* [YOUR OBJECTIVE]:
Check every line below for the word "https" and copy each one that has it.

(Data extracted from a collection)

________________________

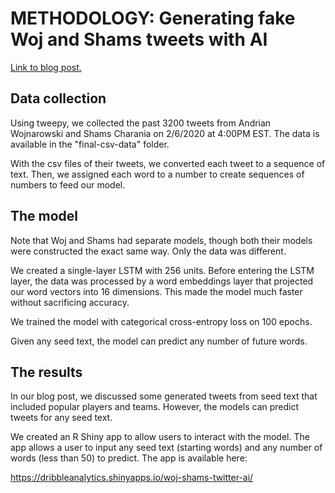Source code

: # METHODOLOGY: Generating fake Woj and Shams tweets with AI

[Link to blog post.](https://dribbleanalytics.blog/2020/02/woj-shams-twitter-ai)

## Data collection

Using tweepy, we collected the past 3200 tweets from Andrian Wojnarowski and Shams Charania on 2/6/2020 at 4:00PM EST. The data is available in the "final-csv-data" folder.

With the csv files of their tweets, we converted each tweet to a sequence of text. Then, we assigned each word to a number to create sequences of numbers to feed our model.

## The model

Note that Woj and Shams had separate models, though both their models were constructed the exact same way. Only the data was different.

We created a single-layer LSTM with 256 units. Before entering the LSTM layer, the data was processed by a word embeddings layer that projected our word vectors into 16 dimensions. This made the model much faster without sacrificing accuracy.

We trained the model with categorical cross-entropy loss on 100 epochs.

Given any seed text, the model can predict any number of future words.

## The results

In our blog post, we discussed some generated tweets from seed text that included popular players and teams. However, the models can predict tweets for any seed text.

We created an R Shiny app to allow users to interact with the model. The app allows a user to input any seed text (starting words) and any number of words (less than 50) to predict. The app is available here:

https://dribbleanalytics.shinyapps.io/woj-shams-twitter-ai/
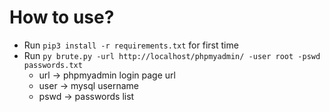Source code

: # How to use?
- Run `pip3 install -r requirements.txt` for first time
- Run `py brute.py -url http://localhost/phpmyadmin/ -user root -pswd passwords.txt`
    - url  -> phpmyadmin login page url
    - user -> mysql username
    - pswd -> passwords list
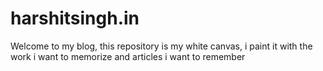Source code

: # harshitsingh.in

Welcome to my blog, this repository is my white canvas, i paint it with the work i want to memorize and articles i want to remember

________________________

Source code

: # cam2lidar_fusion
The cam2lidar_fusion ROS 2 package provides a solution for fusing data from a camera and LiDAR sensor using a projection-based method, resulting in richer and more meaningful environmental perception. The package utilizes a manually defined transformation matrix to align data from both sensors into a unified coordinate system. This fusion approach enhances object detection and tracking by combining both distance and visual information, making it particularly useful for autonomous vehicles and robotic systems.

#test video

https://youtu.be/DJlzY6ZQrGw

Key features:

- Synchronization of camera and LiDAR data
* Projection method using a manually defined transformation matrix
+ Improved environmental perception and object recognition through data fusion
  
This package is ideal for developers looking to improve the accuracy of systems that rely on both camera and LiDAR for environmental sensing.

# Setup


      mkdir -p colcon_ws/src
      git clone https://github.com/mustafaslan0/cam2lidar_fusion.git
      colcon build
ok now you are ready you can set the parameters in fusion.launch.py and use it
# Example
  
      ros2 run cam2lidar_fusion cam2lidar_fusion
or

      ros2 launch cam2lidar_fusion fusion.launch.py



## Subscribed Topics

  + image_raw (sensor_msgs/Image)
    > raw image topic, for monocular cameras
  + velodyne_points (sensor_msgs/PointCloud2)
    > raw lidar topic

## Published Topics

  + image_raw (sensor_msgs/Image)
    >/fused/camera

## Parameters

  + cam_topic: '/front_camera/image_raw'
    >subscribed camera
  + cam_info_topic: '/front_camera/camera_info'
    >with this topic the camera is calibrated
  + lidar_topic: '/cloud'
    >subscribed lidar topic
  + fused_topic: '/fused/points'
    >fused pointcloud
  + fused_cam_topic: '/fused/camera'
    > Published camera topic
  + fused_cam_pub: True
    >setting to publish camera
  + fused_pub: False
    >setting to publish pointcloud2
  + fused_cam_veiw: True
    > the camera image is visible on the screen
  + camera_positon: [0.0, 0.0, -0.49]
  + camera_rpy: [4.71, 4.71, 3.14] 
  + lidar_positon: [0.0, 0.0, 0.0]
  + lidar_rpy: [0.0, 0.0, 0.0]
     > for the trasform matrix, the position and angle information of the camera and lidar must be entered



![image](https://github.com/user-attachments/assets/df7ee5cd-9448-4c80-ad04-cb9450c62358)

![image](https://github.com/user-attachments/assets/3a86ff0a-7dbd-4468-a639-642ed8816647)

________________________

* [TASK RESPONSE]:
[Link to blog post.](https://dribbleanalytics.blog/2020/02/woj-shams-twitter-ai)
https://dribbleanalytics.shinyapps.io/woj-shams-twitter-ai/
https://youtu.be/DJlzY6ZQrGw
      git clone https://github.com/mustafaslan0/cam2lidar_fusion.git
![image](https://github.com/user-attachments/assets/df7ee5cd-9448-4c80-ad04-cb9450c62358)
![image](https://github.com/user-attachments/assets/3a86ff0a-7dbd-4468-a639-642ed8816647)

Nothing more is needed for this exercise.